Here is how I tested it:
?- forall(between(1, 1 000 000, _), ( random(X), assertz(x(X)) )).
true.
?- time(( aggregate_all(sum(X), x(X), Sum), aggregate_all(count, x(_), N), Avg is Sum/N )).
% 4,000,008 inferences, 0.470 CPU in 0.472 seconds (100% CPU, 8509189 Lips)
Sum = 500477.74828369956,
N = 1000000,
Avg = 0.5004777482836995.
?- time(( aggregate_all(sum(X), x(X), Sum), aggregate_all(count, x(_), N), Avg is Sum/N )).
% 4,000,008 inferences, 0.431 CPU in 0.433 seconds (100% CPU, 9284337 Lips)
Sum = 500477.74828369956,
N = 1000000,
Avg = 0.5004777482836995.
?- time(( aggregate_all(sum(X), x(X), Sum), aggregate_all(count, x(_), N), Avg is Sum/N )).

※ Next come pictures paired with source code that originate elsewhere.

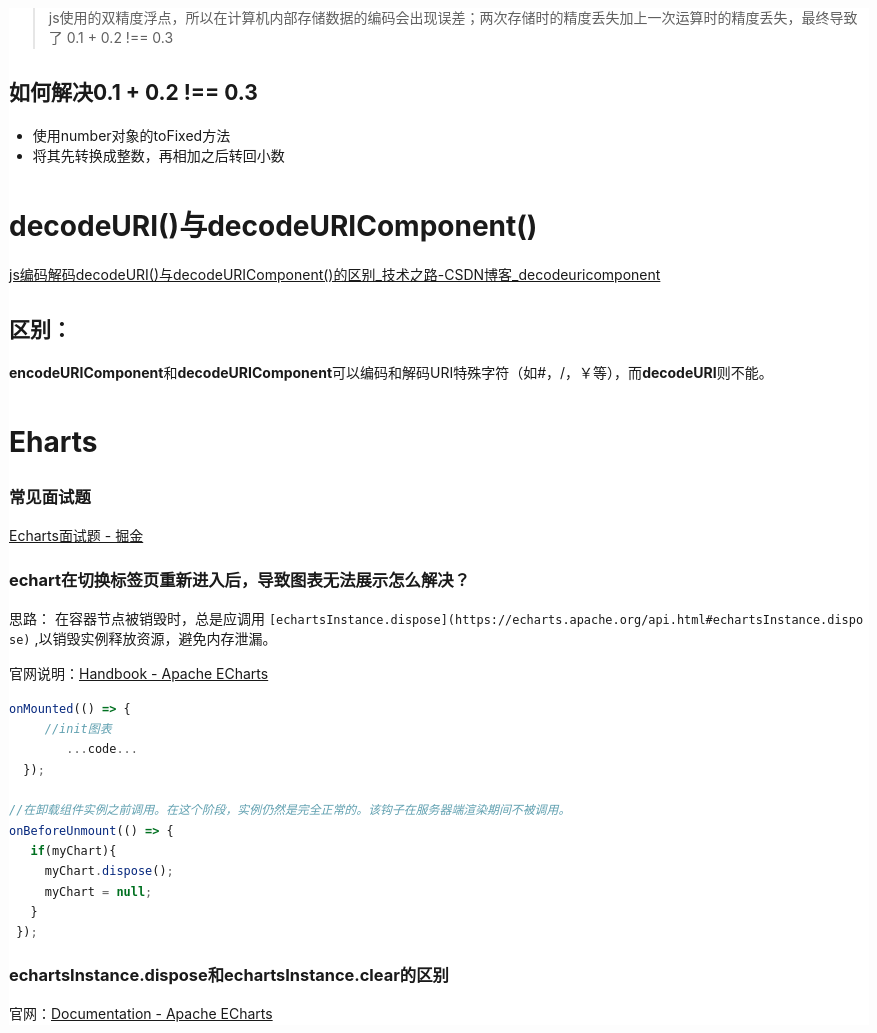 > js使用的双精度浮点，所以在计算机内部存储数据的编码会出现误差；两次存储时的精度丢失加上一次运算时的精度丢失，最终导致了 0.1 + 0.2 !== 0.3
>

## 如何解决0.1 + 0.2 !== 0.3

- 使用number对象的toFixed方法
- 将其先转换成整数，再相加之后转回小数

# **decodeURI()与decodeURIComponent()**

[js编码解码decodeURI()与decodeURIComponent()的区别_技术之路-CSDN博客_decodeuricomponent](https://blog.csdn.net/qq_39712029/article/details/81003518)

## 区别：

**encodeURIComponent**和**decodeURIComponent**可以编码和解码URI特殊字符（如#，/，￥等），而**decodeURI**则不能。

# E****harts****

### 常见****面试题****

[Echarts面试题 - 掘金](https://juejin.cn/post/6844904174669299726)

### echart在切换标签页重新进入后，导致图表无法展示怎么解决？

思路： 在容器节点被销毁时，总是应调用 `[echartsInstance.dispose](https://echarts.apache.org/api.html#echartsInstance.dispose)` ,以销毁实例释放资源，避免内存泄漏。

官网说明：[Handbook - Apache ECharts](https://echarts.apache.org/handbook/zh/concepts/chart-size/#%E5%AE%B9%E5%99%A8%E8%8A%82%E7%82%B9%E8%A2%AB%E9%94%80%E6%AF%81%E4%BB%A5%E5%8F%8A%E8%A2%AB%E9%87%8D%E5%BB%BA%E6%97%B6)

```jsx
onMounted(() => {
     //init图表
		...code...
  });

//在卸载组件实例之前调用。在这个阶段，实例仍然是完全正常的。该钩子在服务器端渲染期间不被调用。
onBeforeUnmount(() => {
   if(myChart){
     myChart.dispose();
     myChart = null;
   }
 });
```

### **echartsInstance.dispose**和echartsInstance.clear的区别

官网：[Documentation - Apache ECharts](https://echarts.apache.org/zh/api.html#echartsInstance.dispose)
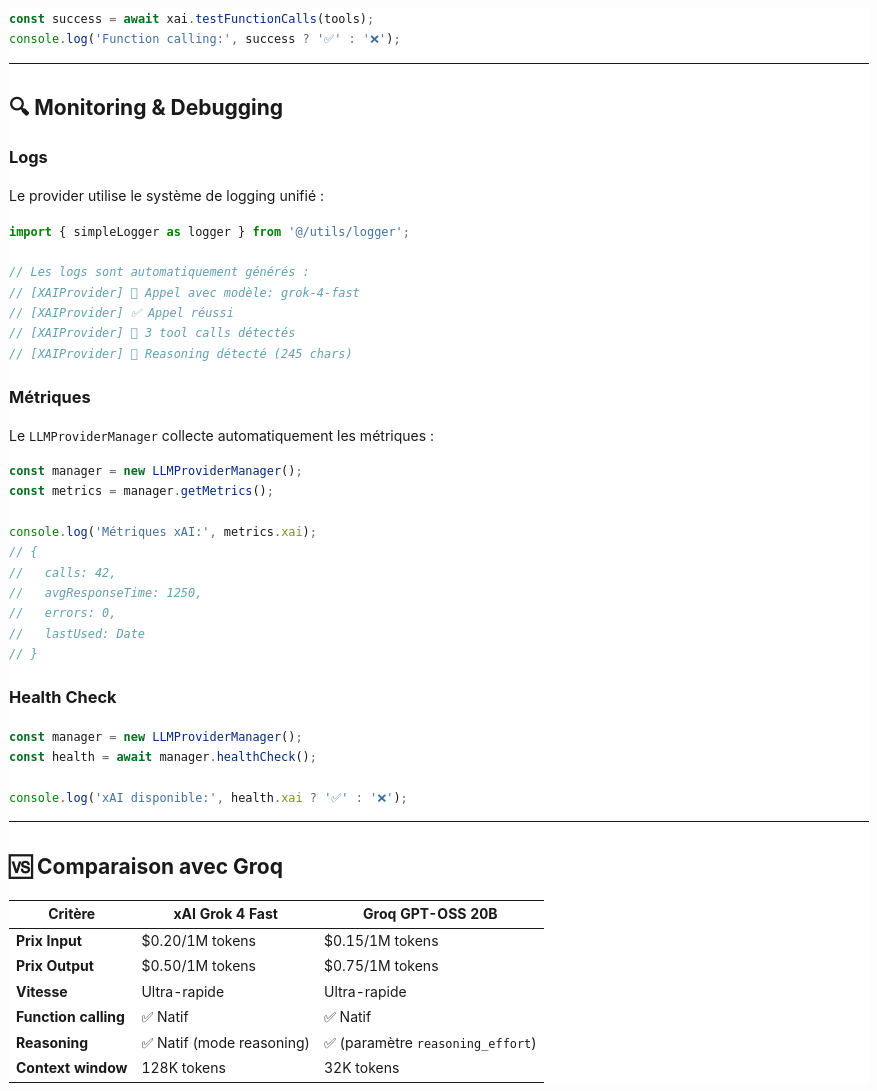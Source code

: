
 ```typescript
const success = await xai.testFunctionCalls(tools);
console.log('Function calling:', success ? '✅' : '❌');
```

---

## 🔍 Monitoring & Debugging

### Logs

Le provider utilise le système de logging unifié :

```typescript
import { simpleLogger as logger } from '@/utils/logger';

// Les logs sont automatiquement générés :
// [XAIProvider] 🚀 Appel avec modèle: grok-4-fast
// [XAIProvider] ✅ Appel réussi
// [XAIProvider] 🔧 3 tool calls détectés
// [XAIProvider] 🧠 Reasoning détecté (245 chars)
```

### Métriques

Le `LLMProviderManager` collecte automatiquement les métriques :

```typescript
const manager = new LLMProviderManager();
const metrics = manager.getMetrics();

console.log('Métriques xAI:', metrics.xai);
// {
//   calls: 42,
//   avgResponseTime: 1250,
//   errors: 0,
//   lastUsed: Date
// }
```

### Health Check

```typescript
const manager = new LLMProviderManager();
const health = await manager.healthCheck();

console.log('xAI disponible:', health.xai ? '✅' : '❌');
```

---

## 🆚 Comparaison avec Groq

| Critère | xAI Grok 4 Fast | Groq GPT-OSS 20B |
|---------|-----------------|------------------|
| **Prix Input** | $0.20/1M tokens | $0.15/1M tokens |
| **Prix Output** | $0.50/1M tokens | $0.75/1M tokens |
| **Vitesse** | Ultra-rapide | Ultra-rapide |
| **Function calling** | ✅ Natif | ✅ Natif |
| **Reasoning** | ✅ Natif (mode reasoning) | ✅ (paramètre `reasoning_effort`) |
| **Context window** | 128K tokens | 32K tokens |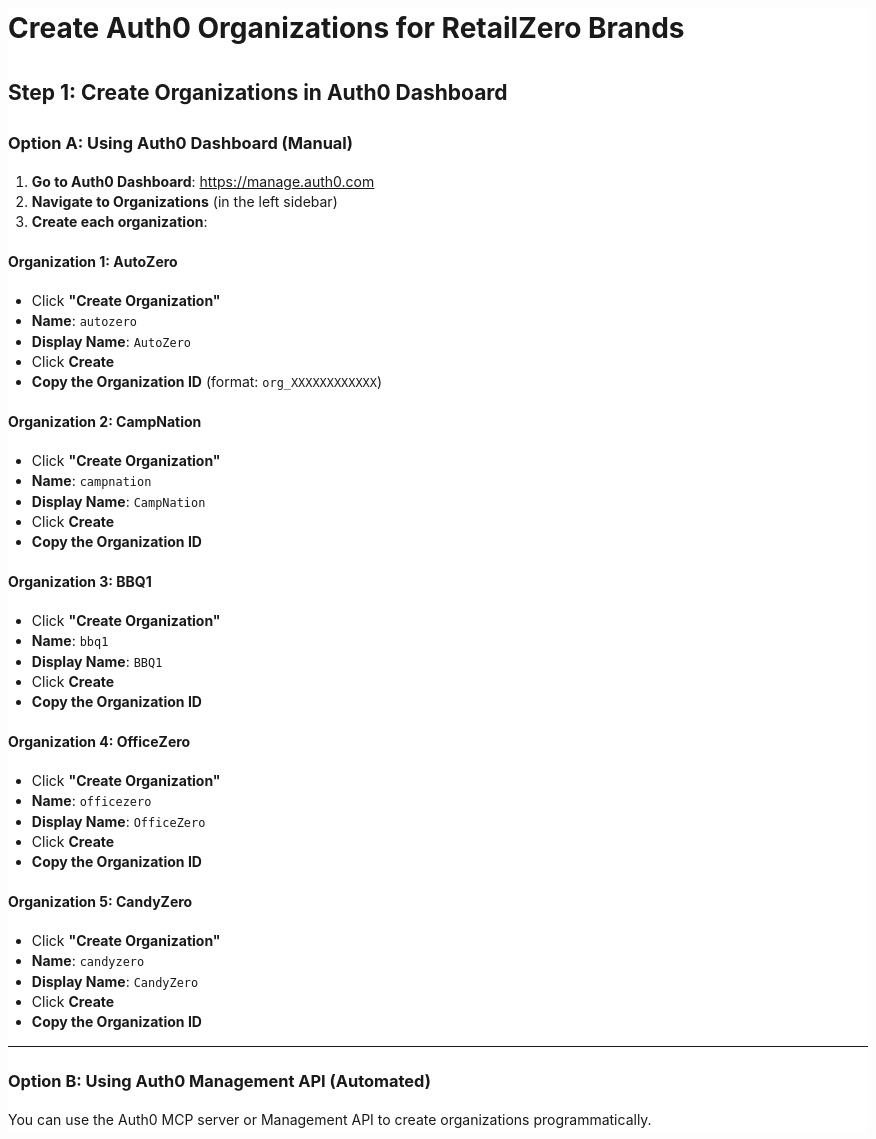 # Create Auth0 Organizations for RetailZero Brands

## Step 1: Create Organizations in Auth0 Dashboard

### Option A: Using Auth0 Dashboard (Manual)

1. **Go to Auth0 Dashboard**: https://manage.auth0.com
2. **Navigate to Organizations** (in the left sidebar)
3. **Create each organization**:

#### Organization 1: AutoZero
- Click **"Create Organization"**
- **Name**: `autozero`
- **Display Name**: `AutoZero`
- Click **Create**
- **Copy the Organization ID** (format: `org_XXXXXXXXXXXX`)

#### Organization 2: CampNation
- Click **"Create Organization"**
- **Name**: `campnation`
- **Display Name**: `CampNation`
- Click **Create**
- **Copy the Organization ID**

#### Organization 3: BBQ1
- Click **"Create Organization"**
- **Name**: `bbq1`
- **Display Name**: `BBQ1`
- Click **Create**
- **Copy the Organization ID**

#### Organization 4: OfficeZero
- Click **"Create Organization"**
- **Name**: `officezero`
- **Display Name**: `OfficeZero`
- Click **Create**
- **Copy the Organization ID**

#### Organization 5: CandyZero
- Click **"Create Organization"**
- **Name**: `candyzero`
- **Display Name**: `CandyZero`
- Click **Create**
- **Copy the Organization ID**

---

### Option B: Using Auth0 Management API (Automated)

You can use the Auth0 MCP server or Management API to create organizations programmatically.
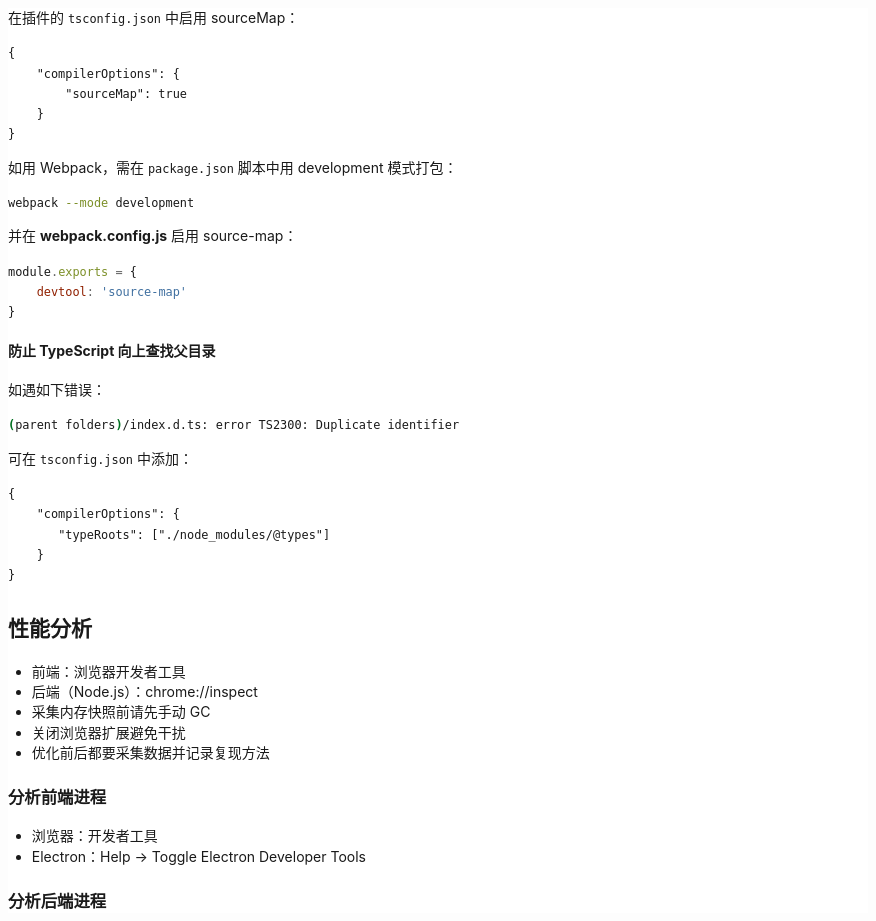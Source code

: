 在插件的 `tsconfig.json` 中启用 sourceMap：

```jsonc
{
    "compilerOptions": {
        "sourceMap": true
    }
}
```

如用 Webpack，需在 `package.json` 脚本中用 development 模式打包：

```sh
webpack --mode development
```

并在 **webpack.config.js** 启用 source-map：

```js
module.exports = {
    devtool: 'source-map'
}
```

#### 防止 TypeScript 向上查找父目录

如遇如下错误：

```sh
(parent folders)/index.d.ts: error TS2300: Duplicate identifier
```

可在 `tsconfig.json` 中添加：

```jsonc
{
    "compilerOptions": {
       "typeRoots": ["./node_modules/@types"]
    }
}
```

## 性能分析

- 前端：浏览器开发者工具
- 后端（Node.js）：chrome://inspect
- 采集内存快照前请先手动 GC
- 关闭浏览器扩展避免干扰
- 优化前后都要采集数据并记录复现方法

### 分析前端进程

- 浏览器：开发者工具
- Electron：Help -> Toggle Electron Developer Tools

### 分析后端进程
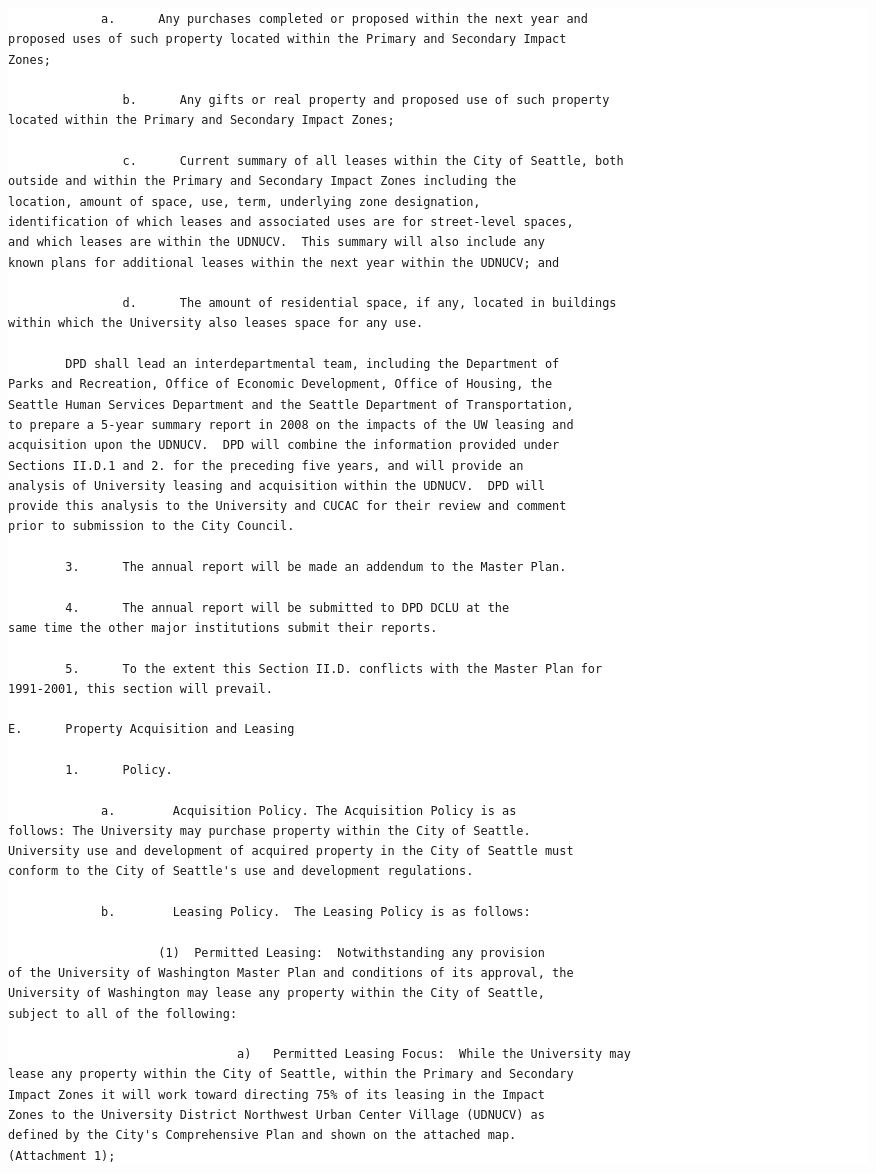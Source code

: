                 a.      Any purchases completed or proposed within the next year and  
    proposed uses of such property located within the Primary and Secondary Impact  
    Zones;  
  
                    b.      Any gifts or real property and proposed use of such property  
    located within the Primary and Secondary Impact Zones;  
  
                    c.      Current summary of all leases within the City of Seattle, both  
    outside and within the Primary and Secondary Impact Zones including the  
    location, amount of space, use, term, underlying zone designation,  
    identification of which leases and associated uses are for street-level spaces,  
    and which leases are within the UDNUCV.  This summary will also include any  
    known plans for additional leases within the next year within the UDNUCV; and  
  
                    d.      The amount of residential space, if any, located in buildings  
    within which the University also leases space for any use.  
  
            DPD shall lead an interdepartmental team, including the Department of  
    Parks and Recreation, Office of Economic Development, Office of Housing, the  
    Seattle Human Services Department and the Seattle Department of Transportation,  
    to prepare a 5-year summary report in 2008 on the impacts of the UW leasing and  
    acquisition upon the UDNUCV.  DPD will combine the information provided under  
    Sections II.D.1 and 2. for the preceding five years, and will provide an  
    analysis of University leasing and acquisition within the UDNUCV.  DPD will  
    provide this analysis to the University and CUCAC for their review and comment  
    prior to submission to the City Council.  
  
            3.      The annual report will be made an addendum to the Master Plan.  
  
            4.      The annual report will be submitted to DPD DCLU at the  
    same time the other major institutions submit their reports.  
  
            5.      To the extent this Section II.D. conflicts with the Master Plan for  
    1991-2001, this section will prevail.  
  
    E.      Property Acquisition and Leasing  
  
            1.      Policy.  
  
                 a.        Acquisition Policy. The Acquisition Policy is as  
    follows: The University may purchase property within the City of Seattle.  
    University use and development of acquired property in the City of Seattle must  
    conform to the City of Seattle's use and development regulations.  
  
                 b.        Leasing Policy.  The Leasing Policy is as follows:  
  
                         (1)  Permitted Leasing:  Notwithstanding any provision  
    of the University of Washington Master Plan and conditions of its approval, the  
    University of Washington may lease any property within the City of Seattle,  
    subject to all of the following:  
  
                                    a)   Permitted Leasing Focus:  While the University may  
    lease any property within the City of Seattle, within the Primary and Secondary  
    Impact Zones it will work toward directing 75% of its leasing in the Impact  
    Zones to the University District Northwest Urban Center Village (UDNUCV) as  
    defined by the City's Comprehensive Plan and shown on the attached map.  
    (Attachment 1);  
  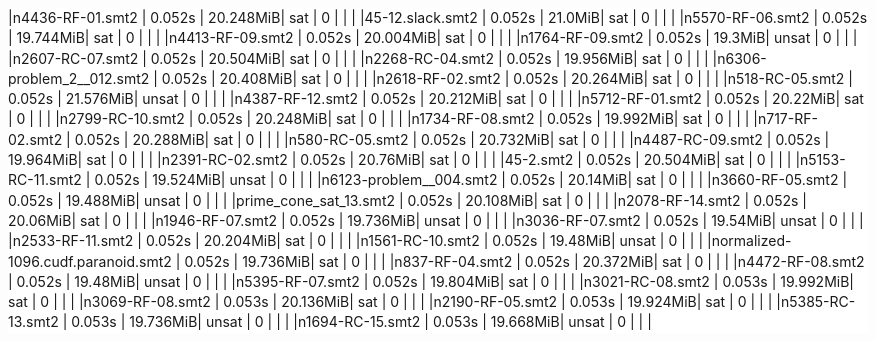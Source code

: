 |n4436-RF-01.smt2                                             |    0.052s | 20.248MiB| sat | 0 |  |  |
|45-12.slack.smt2                                             |    0.052s | 21.0MiB| sat | 0 |  |  |
|n5570-RF-06.smt2                                             |    0.052s | 19.744MiB| sat | 0 |  |  |
|n4413-RF-09.smt2                                             |    0.052s | 20.004MiB| sat | 0 |  |  |
|n1764-RF-09.smt2                                             |    0.052s | 19.3MiB| unsat | 0 |  |  |
|n2607-RC-07.smt2                                             |    0.052s | 20.504MiB| sat | 0 |  |  |
|n2268-RC-04.smt2                                             |    0.052s | 19.956MiB| sat | 0 |  |  |
|n6306-problem_2__012.smt2                                    |    0.052s | 20.408MiB| sat | 0 |  |  |
|n2618-RF-02.smt2                                             |    0.052s | 20.264MiB| sat | 0 |  |  |
|n518-RC-05.smt2                                              |    0.052s | 21.576MiB| unsat | 0 |  |  |
|n4387-RF-12.smt2                                             |    0.052s | 20.212MiB| sat | 0 |  |  |
|n5712-RF-01.smt2                                             |    0.052s | 20.22MiB| sat | 0 |  |  |
|n2799-RC-10.smt2                                             |    0.052s | 20.248MiB| sat | 0 |  |  |
|n1734-RF-08.smt2                                             |    0.052s | 19.992MiB| sat | 0 |  |  |
|n717-RF-02.smt2                                              |    0.052s | 20.288MiB| sat | 0 |  |  |
|n580-RC-05.smt2                                              |    0.052s | 20.732MiB| sat | 0 |  |  |
|n4487-RC-09.smt2                                             |    0.052s | 19.964MiB| sat | 0 |  |  |
|n2391-RC-02.smt2                                             |    0.052s | 20.76MiB| sat | 0 |  |  |
|45-2.smt2                                                    |    0.052s | 20.504MiB| sat | 0 |  |  |
|n5153-RC-11.smt2                                             |    0.052s | 19.524MiB| unsat | 0 |  |  |
|n6123-problem__004.smt2                                      |    0.052s | 20.14MiB| sat | 0 |  |  |
|n3660-RF-05.smt2                                             |    0.052s | 19.488MiB| unsat | 0 |  |  |
|prime_cone_sat_13.smt2                                       |    0.052s | 20.108MiB| sat | 0 |  |  |
|n2078-RF-14.smt2                                             |    0.052s | 20.06MiB| sat | 0 |  |  |
|n1946-RF-07.smt2                                             |    0.052s | 19.736MiB| unsat | 0 |  |  |
|n3036-RF-07.smt2                                             |    0.052s | 19.54MiB| unsat | 0 |  |  |
|n2533-RF-11.smt2                                             |    0.052s | 20.204MiB| sat | 0 |  |  |
|n1561-RC-10.smt2                                             |    0.052s | 19.48MiB| unsat | 0 |  |  |
|normalized-1096.cudf.paranoid.smt2                           |    0.052s | 19.736MiB| sat | 0 |  |  |
|n837-RF-04.smt2                                              |    0.052s | 20.372MiB| sat | 0 |  |  |
|n4472-RF-08.smt2                                             |    0.052s | 19.48MiB| unsat | 0 |  |  |
|n5395-RF-07.smt2                                             |    0.052s | 19.804MiB| sat | 0 |  |  |
|n3021-RC-08.smt2                                             |    0.053s | 19.992MiB| sat | 0 |  |  |
|n3069-RF-08.smt2                                             |    0.053s | 20.136MiB| sat | 0 |  |  |
|n2190-RF-05.smt2                                             |    0.053s | 19.924MiB| sat | 0 |  |  |
|n5385-RC-13.smt2                                             |    0.053s | 19.736MiB| unsat | 0 |  |  |
|n1694-RC-15.smt2                                             |    0.053s | 19.668MiB| unsat | 0 |  |  |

% 4,000,008 inferences, 0.421 CPU in 0.422 seconds (100% CPU, 9506445 Lips)
Sum = 500477.74828369956,
N = 1000000,
Avg = 0.5004777482836995.
?- time( ( aggregate_all((sum(X), count), x(X), (Sum, N)), Avg is Sum/N )).
% 14,000,057 inferences, 0.962 CPU in 1.000 seconds (96% CPU, 14546829 Lips)
Sum = 500477.74828369956,
N = 1000000,
Avg = 0.5004777482836995.
?- time( ( aggregate_all((sum(X), count), x(X), (Sum, N)), Avg is Sum/N )).
% 14,000,057 inferences, 0.981 CPU in 1.051 seconds (93% CPU, 14265451 Lips)
Sum = 500477.74828369956,
N = 1000000,
Avg = 0.5004777482836995.
?- time( ( aggregate_all((sum(X), count), x(X), (Sum, N)), Avg is Sum/N )).
% 14,000,057 inferences, 0.979 CPU in 0.992 seconds (99% CPU, 14293196 Lips)
Sum = 500477.74828369956,
N = 1000000,
Avg = 0.5004777482836995.
It didn’t profile it (lazy again) but it is probably the list that findall creates that consumes memory and time.
EDIT: Now that I think about it, in the case of floats specifically there might also be an accumulating error if you do the average the obvious way. But I don’t really know enough to comment on that in detail.